Work task »
In this material, which lines include the string "chatPhotoEmpty"? Show them.

BEGIN Extracted entries

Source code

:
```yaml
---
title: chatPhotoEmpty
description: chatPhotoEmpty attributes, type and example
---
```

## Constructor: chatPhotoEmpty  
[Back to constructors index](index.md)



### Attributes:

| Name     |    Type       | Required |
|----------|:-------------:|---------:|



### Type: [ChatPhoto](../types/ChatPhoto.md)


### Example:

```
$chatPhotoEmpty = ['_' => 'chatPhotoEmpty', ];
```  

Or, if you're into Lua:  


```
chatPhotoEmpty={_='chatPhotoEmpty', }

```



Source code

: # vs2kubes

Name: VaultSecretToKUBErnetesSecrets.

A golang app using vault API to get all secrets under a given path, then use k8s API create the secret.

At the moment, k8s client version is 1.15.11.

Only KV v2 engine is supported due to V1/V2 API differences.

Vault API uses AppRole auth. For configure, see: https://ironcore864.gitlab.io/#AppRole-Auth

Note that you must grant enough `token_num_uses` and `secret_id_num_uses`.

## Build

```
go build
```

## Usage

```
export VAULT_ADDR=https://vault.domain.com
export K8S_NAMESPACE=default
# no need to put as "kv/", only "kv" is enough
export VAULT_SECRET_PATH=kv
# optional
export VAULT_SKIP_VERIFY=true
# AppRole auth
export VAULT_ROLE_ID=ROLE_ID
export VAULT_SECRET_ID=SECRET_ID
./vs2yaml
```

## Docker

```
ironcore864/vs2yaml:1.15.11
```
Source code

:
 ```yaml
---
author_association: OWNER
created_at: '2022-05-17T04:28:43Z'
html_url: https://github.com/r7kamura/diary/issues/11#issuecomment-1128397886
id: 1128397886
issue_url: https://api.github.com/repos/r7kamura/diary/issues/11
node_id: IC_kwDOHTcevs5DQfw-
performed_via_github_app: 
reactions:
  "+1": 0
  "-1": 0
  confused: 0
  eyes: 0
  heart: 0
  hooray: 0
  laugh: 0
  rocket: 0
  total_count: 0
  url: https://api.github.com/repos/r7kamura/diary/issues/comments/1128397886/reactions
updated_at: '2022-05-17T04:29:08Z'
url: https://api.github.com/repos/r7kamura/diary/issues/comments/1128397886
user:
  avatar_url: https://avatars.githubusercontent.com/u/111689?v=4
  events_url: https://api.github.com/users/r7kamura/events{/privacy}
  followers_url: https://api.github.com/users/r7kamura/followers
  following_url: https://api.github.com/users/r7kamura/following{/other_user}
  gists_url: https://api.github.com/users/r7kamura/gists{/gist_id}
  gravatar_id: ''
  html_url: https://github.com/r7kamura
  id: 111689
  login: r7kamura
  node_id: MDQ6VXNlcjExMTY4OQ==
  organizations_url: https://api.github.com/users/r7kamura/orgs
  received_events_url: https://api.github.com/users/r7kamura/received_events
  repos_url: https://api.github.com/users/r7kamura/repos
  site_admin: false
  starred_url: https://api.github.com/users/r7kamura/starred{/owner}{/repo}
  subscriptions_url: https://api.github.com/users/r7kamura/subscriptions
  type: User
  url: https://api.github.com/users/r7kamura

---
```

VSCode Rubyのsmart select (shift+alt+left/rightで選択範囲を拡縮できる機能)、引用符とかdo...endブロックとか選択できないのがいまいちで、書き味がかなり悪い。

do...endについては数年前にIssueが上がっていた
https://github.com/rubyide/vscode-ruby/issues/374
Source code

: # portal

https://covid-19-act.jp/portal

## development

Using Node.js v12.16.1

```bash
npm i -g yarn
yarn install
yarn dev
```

END Extracted entries
BEGIN Extracted entries

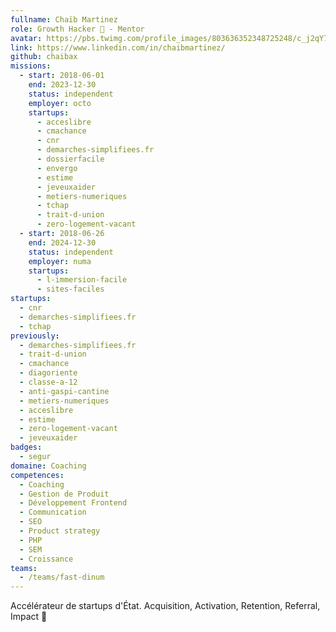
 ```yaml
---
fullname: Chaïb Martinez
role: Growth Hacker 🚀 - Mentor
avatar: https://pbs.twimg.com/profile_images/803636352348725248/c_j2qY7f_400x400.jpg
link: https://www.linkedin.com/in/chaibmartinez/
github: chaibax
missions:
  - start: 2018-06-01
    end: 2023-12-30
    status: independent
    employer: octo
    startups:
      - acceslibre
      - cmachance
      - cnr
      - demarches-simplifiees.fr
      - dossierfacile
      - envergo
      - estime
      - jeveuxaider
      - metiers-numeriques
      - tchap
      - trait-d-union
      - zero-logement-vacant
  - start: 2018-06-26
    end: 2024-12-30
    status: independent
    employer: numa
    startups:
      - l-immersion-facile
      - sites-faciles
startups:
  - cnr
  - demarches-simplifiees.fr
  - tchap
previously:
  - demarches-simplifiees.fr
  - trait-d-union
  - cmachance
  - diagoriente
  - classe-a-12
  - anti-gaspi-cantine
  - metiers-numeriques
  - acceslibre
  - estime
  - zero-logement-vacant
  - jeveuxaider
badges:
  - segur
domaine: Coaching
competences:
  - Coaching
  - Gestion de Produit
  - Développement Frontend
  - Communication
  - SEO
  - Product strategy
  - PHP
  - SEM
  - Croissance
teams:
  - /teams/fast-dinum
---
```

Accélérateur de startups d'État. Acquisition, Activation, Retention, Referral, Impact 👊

END Extracted entries

Solution »
title: chatPhotoEmpty
description: chatPhotoEmpty attributes, type and example
## Constructor: chatPhotoEmpty  
$chatPhotoEmpty = ['_' => 'chatPhotoEmpty', ];
chatPhotoEmpty={_='chatPhotoEmpty', }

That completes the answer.